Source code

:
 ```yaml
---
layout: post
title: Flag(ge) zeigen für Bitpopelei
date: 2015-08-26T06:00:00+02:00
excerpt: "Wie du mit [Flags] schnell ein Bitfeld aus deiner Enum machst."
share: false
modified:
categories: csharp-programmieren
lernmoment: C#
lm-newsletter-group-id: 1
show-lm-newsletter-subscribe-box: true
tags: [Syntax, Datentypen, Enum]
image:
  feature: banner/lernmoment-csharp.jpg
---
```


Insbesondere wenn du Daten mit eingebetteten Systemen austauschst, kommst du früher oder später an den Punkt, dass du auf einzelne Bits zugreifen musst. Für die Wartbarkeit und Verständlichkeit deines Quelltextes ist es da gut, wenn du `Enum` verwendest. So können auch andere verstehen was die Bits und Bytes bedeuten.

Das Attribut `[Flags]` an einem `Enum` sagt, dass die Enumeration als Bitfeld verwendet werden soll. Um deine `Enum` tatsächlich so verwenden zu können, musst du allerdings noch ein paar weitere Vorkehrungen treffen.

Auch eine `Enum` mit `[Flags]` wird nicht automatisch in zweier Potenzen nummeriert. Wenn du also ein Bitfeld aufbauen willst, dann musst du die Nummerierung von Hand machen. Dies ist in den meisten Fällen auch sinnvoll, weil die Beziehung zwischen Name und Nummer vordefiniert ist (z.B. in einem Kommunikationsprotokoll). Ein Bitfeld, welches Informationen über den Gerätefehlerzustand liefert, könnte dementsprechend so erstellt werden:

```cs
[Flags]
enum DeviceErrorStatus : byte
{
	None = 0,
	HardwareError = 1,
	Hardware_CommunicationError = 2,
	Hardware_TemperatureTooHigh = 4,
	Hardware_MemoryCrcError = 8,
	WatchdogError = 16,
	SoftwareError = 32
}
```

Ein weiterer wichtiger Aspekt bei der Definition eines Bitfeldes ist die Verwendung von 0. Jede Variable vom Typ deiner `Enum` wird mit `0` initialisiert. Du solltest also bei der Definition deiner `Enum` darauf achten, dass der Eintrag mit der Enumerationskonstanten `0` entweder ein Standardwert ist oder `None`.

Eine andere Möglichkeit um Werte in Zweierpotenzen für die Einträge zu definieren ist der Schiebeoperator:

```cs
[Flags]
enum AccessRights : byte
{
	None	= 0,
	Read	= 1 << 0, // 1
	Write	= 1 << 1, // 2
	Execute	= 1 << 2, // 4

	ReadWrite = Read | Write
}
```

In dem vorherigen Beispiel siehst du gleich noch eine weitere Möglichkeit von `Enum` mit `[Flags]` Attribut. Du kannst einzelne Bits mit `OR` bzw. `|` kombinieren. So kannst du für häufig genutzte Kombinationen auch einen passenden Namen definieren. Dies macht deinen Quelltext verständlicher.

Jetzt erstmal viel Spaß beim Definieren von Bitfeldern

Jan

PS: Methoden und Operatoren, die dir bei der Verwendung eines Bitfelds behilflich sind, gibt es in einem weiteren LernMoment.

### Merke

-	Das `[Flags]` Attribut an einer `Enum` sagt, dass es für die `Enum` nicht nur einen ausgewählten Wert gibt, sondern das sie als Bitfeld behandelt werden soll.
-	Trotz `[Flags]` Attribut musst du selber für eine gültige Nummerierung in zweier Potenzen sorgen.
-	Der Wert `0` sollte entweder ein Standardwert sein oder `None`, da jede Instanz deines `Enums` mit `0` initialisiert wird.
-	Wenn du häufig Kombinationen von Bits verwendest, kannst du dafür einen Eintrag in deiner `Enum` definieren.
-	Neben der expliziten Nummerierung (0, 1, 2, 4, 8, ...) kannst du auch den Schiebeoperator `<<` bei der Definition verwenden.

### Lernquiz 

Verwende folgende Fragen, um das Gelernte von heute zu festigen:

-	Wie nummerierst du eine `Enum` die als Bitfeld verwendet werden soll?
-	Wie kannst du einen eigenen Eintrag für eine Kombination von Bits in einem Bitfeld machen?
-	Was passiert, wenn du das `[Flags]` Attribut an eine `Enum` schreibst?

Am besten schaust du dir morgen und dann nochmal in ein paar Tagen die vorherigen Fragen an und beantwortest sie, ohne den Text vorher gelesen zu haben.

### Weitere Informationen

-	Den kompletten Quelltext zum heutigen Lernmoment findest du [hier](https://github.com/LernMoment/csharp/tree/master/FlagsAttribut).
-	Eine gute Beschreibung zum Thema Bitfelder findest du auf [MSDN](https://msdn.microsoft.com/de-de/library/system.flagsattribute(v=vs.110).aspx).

What is required :: For the material above, reproduce exactly the lines from the line with "sollte entweder ein" to the line with "kompletten Quelltext zum", inclusive, and exclude all others.

Task output ::
-	Der Wert `0` sollte entweder ein Standardwert sein oder `None`, da jede Instanz deines `Enums` mit `0` initialisiert wird.
-	Wenn du häufig Kombinationen von Bits verwendest, kannst du dafür einen Eintrag in deiner `Enum` definieren.
-	Neben der expliziten Nummerierung (0, 1, 2, 4, 8, ...) kannst du auch den Schiebeoperator `<<` bei der Definition verwenden.

### Lernquiz 

Verwende folgende Fragen, um das Gelernte von heute zu festigen:

-	Wie nummerierst du eine `Enum` die als Bitfeld verwendet werden soll?
-	Wie kannst du einen eigenen Eintrag für eine Kombination von Bits in einem Bitfeld machen?
-	Was passiert, wenn du das `[Flags]` Attribut an eine `Enum` schreibst?

Am besten schaust du dir morgen und dann nochmal in ein paar Tagen die vorherigen Fragen an und beantwortest sie, ohne den Text vorher gelesen zu haben.

### Weitere Informationen

-	Den kompletten Quelltext zum heutigen Lernmoment findest du [hier](https://github.com/LernMoment/csharp/tree/master/FlagsAttribut).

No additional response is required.